AppLovin Data Desk 4: Moneyball for Mobile Advertisers: Using Data to Maximize Returns

by John Krystynak on Mar 31, 2015

Remember Moneyball, the story of how Oakland A’s general manager Billy Beane transformed his team through a new approach to statistics? Beane took a fresh, more analytical approach to the entrenched statistical indicators that for decades had driven investment in players, and by doing so he found players that were undervalued in the market and won more games than teams with double the payroll.

Moneyball is a lesson in the use of advanced metrics to uncover opportunities in the market and capitalize on them accordingly. It showcases just how valuable data and gleaning the right metrics can be in finding hidden gems that give you an edge over the competition. 

At AppLovin, we know that lesson is highly relevant in mobile marketing. Here’s the data analysis that we did to back up our theory that applying the Moneyball philosophy can have a dramatic impact on your bottom line.

Moneyball Method

When our partners share engagement data, it gives us a better view of the “full marketing funnel.” We can see sales, bookings, in-app-purchases (IAP), etc., and that allows our platform to better optimize for the highest returns. One way we do that, like the Moneyball approach, is to uncover “sleeper” variables that offer an advantage by finding the most valuable users and then re-engaging with them.

Our findings: the undervalued players

Our sample size of thousands of completed transactions garnered from over 37MM impressions during the month of January uncovered a few interesting trends that marketers can take advantage of to better target valuable users for less. Here are a few of the top examples:

For iOS casual gaming apps, there are app categories, such as photography, that may not intuitively be a good match for casual gaming ads, but that the data indicate are inexpensive and actually perform well. Therefore the cost of a re-engagement, in this case of a user completing an in-app purchase (IAP), is relatively low on a photography app for a casual gaming advertiser. For example, a casual player retargeted in a photography app purchased 64 percent more in a casual game, while it only cost 10 percent more to serve the ad to that player than to a player retargeted in another casual app.


On iOS, eCommerce ads served on Brain and Puzzle apps outperformed, in terms of CPS (in this case a product sale), those served in any other category, including other eCommerce apps. Data showed that ROAS was 23 percent higher when eCommerce ads were served on Brain and Puzzle apps. The users on eCommerce apps were more expensive to target because they were in higher demand, yet they didn’t purchase enough to compensate for their cost.

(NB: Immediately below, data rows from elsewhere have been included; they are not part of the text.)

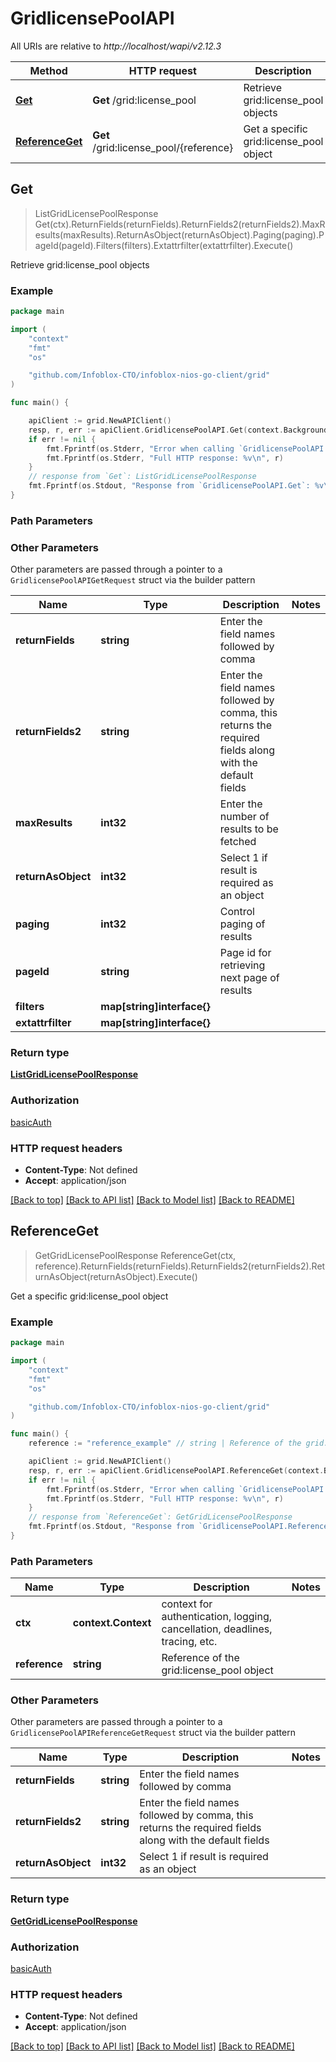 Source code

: # GridlicensePoolAPI

All URIs are relative to *http://localhost/wapi/v2.12.3*

Method | HTTP request | Description
------------- | ------------- | -------------
[**Get**](GridlicensePoolAPI.md#Get) | **Get** /grid:license_pool | Retrieve grid:license_pool objects
[**ReferenceGet**](GridlicensePoolAPI.md#ReferenceGet) | **Get** /grid:license_pool/{reference} | Get a specific grid:license_pool object



## Get

> ListGridLicensePoolResponse Get(ctx).ReturnFields(returnFields).ReturnFields2(returnFields2).MaxResults(maxResults).ReturnAsObject(returnAsObject).Paging(paging).PageId(pageId).Filters(filters).Extattrfilter(extattrfilter).Execute()

Retrieve grid:license_pool objects



### Example

```go
package main

import (
	"context"
	"fmt"
	"os"

	"github.com/Infoblox-CTO/infoblox-nios-go-client/grid"
)

func main() {

	apiClient := grid.NewAPIClient()
	resp, r, err := apiClient.GridlicensePoolAPI.Get(context.Background()).Execute()
	if err != nil {
		fmt.Fprintf(os.Stderr, "Error when calling `GridlicensePoolAPI.Get``: %v\n", err)
		fmt.Fprintf(os.Stderr, "Full HTTP response: %v\n", r)
	}
	// response from `Get`: ListGridLicensePoolResponse
	fmt.Fprintf(os.Stdout, "Response from `GridlicensePoolAPI.Get`: %v\n", resp)
}
```

### Path Parameters



### Other Parameters

Other parameters are passed through a pointer to a `GridlicensePoolAPIGetRequest` struct via the builder pattern


Name | Type | Description  | Notes
------------- | ------------- | ------------- | -------------
**returnFields** | **string** | Enter the field names followed by comma | 
**returnFields2** | **string** | Enter the field names followed by comma, this returns the required fields along with the default fields | 
**maxResults** | **int32** | Enter the number of results to be fetched | 
**returnAsObject** | **int32** | Select 1 if result is required as an object | 
**paging** | **int32** | Control paging of results | 
**pageId** | **string** | Page id for retrieving next page of results | 
**filters** | **map[string]interface{}** |  | 
**extattrfilter** | **map[string]interface{}** |  | 

### Return type

[**ListGridLicensePoolResponse**](ListGridLicensePoolResponse.md)

### Authorization

[basicAuth](../README.md#basicAuth)

### HTTP request headers

- **Content-Type**: Not defined
- **Accept**: application/json

[[Back to top]](#) [[Back to API list]](../README.md#documentation-for-api-endpoints)
[[Back to Model list]](../README.md#documentation-for-models)
[[Back to README]](../README.md)


## ReferenceGet

> GetGridLicensePoolResponse ReferenceGet(ctx, reference).ReturnFields(returnFields).ReturnFields2(returnFields2).ReturnAsObject(returnAsObject).Execute()

Get a specific grid:license_pool object



### Example

```go
package main

import (
	"context"
	"fmt"
	"os"

	"github.com/Infoblox-CTO/infoblox-nios-go-client/grid"
)

func main() {
	reference := "reference_example" // string | Reference of the grid:license_pool object

	apiClient := grid.NewAPIClient()
	resp, r, err := apiClient.GridlicensePoolAPI.ReferenceGet(context.Background(), reference).Execute()
	if err != nil {
		fmt.Fprintf(os.Stderr, "Error when calling `GridlicensePoolAPI.ReferenceGet``: %v\n", err)
		fmt.Fprintf(os.Stderr, "Full HTTP response: %v\n", r)
	}
	// response from `ReferenceGet`: GetGridLicensePoolResponse
	fmt.Fprintf(os.Stdout, "Response from `GridlicensePoolAPI.ReferenceGet`: %v\n", resp)
}
```

### Path Parameters


Name | Type | Description  | Notes
------------- | ------------- | ------------- | -------------
**ctx** | **context.Context** | context for authentication, logging, cancellation, deadlines, tracing, etc.
**reference** | **string** | Reference of the grid:license_pool object | 

### Other Parameters

Other parameters are passed through a pointer to a `GridlicensePoolAPIReferenceGetRequest` struct via the builder pattern


Name | Type | Description  | Notes
------------- | ------------- | ------------- | -------------
**returnFields** | **string** | Enter the field names followed by comma | 
**returnFields2** | **string** | Enter the field names followed by comma, this returns the required fields along with the default fields | 
**returnAsObject** | **int32** | Select 1 if result is required as an object | 

### Return type

[**GetGridLicensePoolResponse**](GetGridLicensePoolResponse.md)

### Authorization

[basicAuth](../README.md#basicAuth)

### HTTP request headers

- **Content-Type**: Not defined
- **Accept**: application/json

[[Back to top]](#) [[Back to API list]](../README.md#documentation-for-api-endpoints)
[[Back to Model list]](../README.md#documentation-for-models)
[[Back to README]](../README.md)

It’s not just categories that provide opportunity — geography, ad format type, gender and other variables can yield valuable optimization points that might not always be intuitive. For example, in the Travel vertical on Android, U.S.-based travel apps often target U.S.-based users. However, when re-engaging consumers (getting them to come back to the app and book), the data indicate a huge opportunity to focus on users in Canada. While U.S.-based customers re-engaged more, they were also more expensive — about double the cost. In Canada, the Travel apps re-engaged with more consumers for less, yielding an advantage of 49.5 percent.


How to spend less and win more in mobile marketing 

There’s no doubt that intuition has its place when it comes to marketing, but there’s incredible value to be had in technology that can uncover patterns that you’d never put together on your own. If you ignore what technology can do for you, you risk entirely missing re-engaging with valuable customers on mobile.

We have one customer, a large eCommerce company, that improved its ROAS by 250 percent over 1.5 months after it shared its data with us. It shared data on product sales that were driven by the ads served. That meant we had the information needed to see where it was more relevant and cost effective to advertise, which then  allowed for better optimization for user re-engagement campaigns across all categories, geographies, ad formats, etc. (not just the ones we and the eCommerce company assumed would be profitable). This eCommerce company understood the importance the data played in fueling its decisions, and ultimately it reaped a successful outcome.


The Moneyball of mobile marketing is constantly evolving. The variables change on a millisecond by millisecond basis. It’s impossible to make calls based on gut reaction in a millisecond. The best way to optimize a campaign’s learnings and engage quality users for less is to first recognize how important the data are. Understanding the full funnel of data allows for the technology to better optimize, and that means better results. Never forget the secret to the eCommerce company’s 250 percent win: Share the data and let technology do its job.

John Krystynak is AppLovin’s Chief Technology Officer.